Source texts of formatted documents
_ _ _ _ _
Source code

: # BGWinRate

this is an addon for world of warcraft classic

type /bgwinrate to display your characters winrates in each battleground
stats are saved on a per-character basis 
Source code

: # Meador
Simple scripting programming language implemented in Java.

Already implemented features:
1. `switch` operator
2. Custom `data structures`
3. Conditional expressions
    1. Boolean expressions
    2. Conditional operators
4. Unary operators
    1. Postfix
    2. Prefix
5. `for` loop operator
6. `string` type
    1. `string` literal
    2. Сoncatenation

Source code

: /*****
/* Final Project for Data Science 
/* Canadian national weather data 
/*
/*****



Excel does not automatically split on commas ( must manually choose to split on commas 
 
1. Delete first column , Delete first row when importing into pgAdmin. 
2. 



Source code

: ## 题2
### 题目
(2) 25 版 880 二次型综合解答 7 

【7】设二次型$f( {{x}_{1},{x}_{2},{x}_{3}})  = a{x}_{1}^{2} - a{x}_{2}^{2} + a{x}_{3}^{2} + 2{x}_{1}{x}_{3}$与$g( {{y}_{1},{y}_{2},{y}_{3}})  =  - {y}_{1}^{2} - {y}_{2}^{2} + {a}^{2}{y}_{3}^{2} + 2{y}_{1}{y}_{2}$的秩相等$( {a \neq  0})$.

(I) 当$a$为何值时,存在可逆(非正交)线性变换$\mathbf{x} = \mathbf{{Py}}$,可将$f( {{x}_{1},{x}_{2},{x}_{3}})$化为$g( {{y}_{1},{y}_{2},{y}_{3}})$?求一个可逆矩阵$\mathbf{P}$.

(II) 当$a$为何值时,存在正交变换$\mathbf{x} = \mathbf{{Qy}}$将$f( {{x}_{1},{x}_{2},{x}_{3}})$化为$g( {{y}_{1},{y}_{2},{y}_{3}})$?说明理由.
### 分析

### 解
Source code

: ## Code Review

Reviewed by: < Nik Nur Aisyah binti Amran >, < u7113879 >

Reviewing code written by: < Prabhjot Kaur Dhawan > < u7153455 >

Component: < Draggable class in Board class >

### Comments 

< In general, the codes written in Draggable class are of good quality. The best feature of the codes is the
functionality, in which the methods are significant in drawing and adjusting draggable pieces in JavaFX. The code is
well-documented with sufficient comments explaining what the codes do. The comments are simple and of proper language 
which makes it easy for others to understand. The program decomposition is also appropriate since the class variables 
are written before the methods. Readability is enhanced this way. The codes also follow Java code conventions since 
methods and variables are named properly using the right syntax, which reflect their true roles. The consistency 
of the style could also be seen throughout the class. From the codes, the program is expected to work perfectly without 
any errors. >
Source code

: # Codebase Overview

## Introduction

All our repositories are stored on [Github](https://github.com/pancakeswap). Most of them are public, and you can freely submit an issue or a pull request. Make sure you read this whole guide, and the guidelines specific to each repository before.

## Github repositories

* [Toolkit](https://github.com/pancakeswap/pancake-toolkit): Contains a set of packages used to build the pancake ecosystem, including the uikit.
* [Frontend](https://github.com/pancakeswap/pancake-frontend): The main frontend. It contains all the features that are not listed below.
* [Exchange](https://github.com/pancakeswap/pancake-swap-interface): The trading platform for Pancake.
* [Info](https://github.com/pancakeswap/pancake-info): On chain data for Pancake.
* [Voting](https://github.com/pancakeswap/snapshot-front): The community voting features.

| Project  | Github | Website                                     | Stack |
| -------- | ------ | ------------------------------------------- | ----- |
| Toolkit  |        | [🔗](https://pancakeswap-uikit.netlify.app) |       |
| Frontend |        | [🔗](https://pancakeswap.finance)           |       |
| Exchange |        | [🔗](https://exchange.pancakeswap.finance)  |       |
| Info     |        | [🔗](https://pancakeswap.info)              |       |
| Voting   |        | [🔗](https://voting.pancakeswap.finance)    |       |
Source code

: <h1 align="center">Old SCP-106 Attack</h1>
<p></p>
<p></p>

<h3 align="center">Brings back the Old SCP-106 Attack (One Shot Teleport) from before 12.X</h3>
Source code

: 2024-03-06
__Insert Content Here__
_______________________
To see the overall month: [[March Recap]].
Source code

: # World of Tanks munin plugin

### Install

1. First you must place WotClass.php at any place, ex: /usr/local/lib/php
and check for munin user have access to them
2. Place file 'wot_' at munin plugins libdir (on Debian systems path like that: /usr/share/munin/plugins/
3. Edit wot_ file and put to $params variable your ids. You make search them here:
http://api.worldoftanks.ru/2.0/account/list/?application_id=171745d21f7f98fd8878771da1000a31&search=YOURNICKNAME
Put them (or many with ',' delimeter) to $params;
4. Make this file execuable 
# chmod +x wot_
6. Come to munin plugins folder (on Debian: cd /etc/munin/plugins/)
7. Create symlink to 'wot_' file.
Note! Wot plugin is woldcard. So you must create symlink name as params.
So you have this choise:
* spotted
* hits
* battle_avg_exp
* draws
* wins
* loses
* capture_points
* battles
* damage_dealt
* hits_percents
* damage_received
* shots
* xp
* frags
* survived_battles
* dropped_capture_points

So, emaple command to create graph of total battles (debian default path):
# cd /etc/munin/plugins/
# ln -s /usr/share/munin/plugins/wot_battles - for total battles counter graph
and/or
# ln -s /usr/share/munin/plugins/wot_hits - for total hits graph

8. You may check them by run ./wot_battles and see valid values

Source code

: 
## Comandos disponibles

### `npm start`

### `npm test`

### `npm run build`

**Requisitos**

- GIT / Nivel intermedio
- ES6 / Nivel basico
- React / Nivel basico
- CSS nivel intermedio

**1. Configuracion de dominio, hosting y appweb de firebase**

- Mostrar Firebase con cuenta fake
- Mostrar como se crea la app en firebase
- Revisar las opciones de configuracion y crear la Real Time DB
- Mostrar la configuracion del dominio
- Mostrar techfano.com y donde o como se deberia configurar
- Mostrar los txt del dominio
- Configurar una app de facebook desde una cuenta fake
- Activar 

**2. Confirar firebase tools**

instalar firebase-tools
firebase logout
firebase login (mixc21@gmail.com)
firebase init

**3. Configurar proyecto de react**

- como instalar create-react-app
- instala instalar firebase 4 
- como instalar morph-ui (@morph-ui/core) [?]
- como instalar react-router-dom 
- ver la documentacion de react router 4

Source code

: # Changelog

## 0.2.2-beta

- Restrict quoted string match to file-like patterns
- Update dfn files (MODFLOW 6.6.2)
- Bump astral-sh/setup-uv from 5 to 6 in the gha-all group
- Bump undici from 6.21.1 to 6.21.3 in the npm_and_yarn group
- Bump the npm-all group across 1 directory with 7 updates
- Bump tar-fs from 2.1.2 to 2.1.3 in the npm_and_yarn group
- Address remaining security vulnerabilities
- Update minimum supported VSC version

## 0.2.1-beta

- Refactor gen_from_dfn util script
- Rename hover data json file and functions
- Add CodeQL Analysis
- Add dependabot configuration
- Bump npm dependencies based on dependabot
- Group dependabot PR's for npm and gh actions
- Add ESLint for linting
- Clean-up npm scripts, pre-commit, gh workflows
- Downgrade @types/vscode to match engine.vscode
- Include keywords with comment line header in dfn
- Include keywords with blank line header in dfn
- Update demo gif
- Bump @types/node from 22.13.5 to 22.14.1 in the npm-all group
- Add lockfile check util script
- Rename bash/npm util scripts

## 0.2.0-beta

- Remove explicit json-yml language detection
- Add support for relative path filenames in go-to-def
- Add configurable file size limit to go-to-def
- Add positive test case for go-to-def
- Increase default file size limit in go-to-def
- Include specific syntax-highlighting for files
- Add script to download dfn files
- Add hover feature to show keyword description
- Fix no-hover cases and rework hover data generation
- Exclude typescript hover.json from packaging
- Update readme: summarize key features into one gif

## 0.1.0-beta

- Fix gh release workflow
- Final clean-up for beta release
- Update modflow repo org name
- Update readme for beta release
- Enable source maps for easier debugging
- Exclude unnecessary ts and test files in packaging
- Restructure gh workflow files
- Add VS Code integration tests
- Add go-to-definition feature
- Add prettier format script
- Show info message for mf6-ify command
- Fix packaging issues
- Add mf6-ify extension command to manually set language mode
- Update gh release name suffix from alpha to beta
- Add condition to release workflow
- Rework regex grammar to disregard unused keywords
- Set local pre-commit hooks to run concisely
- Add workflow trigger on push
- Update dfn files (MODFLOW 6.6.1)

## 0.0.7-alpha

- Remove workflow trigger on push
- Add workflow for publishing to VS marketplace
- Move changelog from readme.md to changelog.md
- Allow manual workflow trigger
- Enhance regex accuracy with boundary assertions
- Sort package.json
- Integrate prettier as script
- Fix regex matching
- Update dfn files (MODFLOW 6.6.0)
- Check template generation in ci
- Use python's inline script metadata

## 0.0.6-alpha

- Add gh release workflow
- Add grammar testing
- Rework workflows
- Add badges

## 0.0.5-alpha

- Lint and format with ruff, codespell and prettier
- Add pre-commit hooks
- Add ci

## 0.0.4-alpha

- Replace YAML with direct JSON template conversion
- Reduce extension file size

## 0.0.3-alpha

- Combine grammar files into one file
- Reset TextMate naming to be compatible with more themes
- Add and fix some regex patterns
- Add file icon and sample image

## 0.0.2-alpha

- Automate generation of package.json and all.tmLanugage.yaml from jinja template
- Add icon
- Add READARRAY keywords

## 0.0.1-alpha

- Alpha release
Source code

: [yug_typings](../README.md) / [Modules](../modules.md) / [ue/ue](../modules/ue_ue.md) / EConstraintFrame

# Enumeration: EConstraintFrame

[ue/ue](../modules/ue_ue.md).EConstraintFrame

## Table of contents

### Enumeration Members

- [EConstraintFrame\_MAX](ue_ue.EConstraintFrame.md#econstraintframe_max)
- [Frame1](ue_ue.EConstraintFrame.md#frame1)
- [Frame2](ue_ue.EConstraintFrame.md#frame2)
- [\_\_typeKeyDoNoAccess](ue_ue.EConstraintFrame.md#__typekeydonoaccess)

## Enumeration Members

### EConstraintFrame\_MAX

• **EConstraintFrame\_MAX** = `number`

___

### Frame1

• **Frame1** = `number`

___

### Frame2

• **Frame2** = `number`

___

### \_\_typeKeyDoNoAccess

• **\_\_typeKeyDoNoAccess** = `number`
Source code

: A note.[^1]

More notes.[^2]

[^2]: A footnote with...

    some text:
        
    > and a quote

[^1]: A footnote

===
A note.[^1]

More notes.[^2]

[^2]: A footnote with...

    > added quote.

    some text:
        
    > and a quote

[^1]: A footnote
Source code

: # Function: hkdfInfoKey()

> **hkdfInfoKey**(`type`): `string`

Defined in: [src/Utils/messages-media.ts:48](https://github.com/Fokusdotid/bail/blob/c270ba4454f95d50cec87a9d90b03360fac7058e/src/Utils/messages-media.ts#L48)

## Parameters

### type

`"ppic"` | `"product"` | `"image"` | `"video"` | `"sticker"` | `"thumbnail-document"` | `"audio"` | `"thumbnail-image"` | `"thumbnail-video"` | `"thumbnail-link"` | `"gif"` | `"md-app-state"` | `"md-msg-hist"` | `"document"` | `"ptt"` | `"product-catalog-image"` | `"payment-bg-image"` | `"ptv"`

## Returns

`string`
_ _ _ _ _
--- Task requirements ---
Across the data, pull every line containing the string "intermedio".

--- Solution to the exercise ---
- GIT / Nivel intermedio
- CSS nivel intermedio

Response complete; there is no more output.